Another round of letters in response to the anti-semitic article (though none noting the connection to the other articles in that magazine) were published, interspersed with bios of Bush and important advisors that is supposed, I think, to emphasize the point that the leadership's religion and identity matters; apparently Christian Zionists are as much a problem as Jewish ones, now, but it's still shallow, US-centric, stereotyping. The letters were rehashing arguments which were pretty thoroughly hashed before (and which continue to be hashed on HNN on a regular basis), concluding with a repetition of Editor-in-chief Kalle Lasn's rather lame attempt to excuse his provocation by pointing out that a few substantive issues got discussed in the process.
Apparently the magazine went to the publisher before the website went through its latest redesign, because the letters section concludes"The debate continues at www.adbusters.org" but I can't find a comments section or discussion anywhere.

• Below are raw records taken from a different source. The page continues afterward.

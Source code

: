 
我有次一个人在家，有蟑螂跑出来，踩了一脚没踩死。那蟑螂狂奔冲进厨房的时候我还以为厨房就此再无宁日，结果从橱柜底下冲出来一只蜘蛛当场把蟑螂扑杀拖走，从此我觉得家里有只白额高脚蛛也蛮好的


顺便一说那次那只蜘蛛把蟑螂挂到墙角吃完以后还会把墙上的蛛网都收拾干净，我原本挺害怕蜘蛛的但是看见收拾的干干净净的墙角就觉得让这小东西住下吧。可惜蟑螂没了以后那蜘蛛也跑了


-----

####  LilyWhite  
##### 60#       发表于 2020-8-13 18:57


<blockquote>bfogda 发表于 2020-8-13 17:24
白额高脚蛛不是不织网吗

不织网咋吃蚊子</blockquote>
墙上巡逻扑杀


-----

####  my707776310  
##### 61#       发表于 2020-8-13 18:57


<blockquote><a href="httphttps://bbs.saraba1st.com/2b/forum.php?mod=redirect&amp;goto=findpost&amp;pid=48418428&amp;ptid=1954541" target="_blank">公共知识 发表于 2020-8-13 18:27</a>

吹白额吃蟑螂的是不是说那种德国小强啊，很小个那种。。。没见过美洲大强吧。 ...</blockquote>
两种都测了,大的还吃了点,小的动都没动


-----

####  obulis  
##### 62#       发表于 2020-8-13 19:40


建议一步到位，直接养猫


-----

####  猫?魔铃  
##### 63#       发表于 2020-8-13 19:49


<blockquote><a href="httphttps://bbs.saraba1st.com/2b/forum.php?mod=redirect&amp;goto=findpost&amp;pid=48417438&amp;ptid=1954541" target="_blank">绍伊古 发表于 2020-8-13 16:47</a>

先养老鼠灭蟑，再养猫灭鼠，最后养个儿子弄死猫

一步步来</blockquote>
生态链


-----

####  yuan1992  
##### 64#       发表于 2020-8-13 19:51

But that's not why I'm canceling my subscription. The magazine was getting a bit stale even before this round of fiascos; the latest issue is just boring. Same issues (which were interesting, when they first came up), same graphic dissonance (which was bracing when they started doing it), a few interestingly juxtaposed and captioned pictures (but nothing that was really thought-provoking, just snide). That's it. I used to look forward to the arrival of Adbusters, and devour it and think about it, learn from it. Now, it's just a paper pose, activism limited by its inability to consider serious subversion instead of self-congratulatory brattiness.
So, now that World Press Review is gone, I'm down to two non-professional magazines: Z Magazine and Fantasy & Science Fiction. I've got nothing in between except History and Japanese Studies journals. And blogs, but you can't read those in.... Oh, well.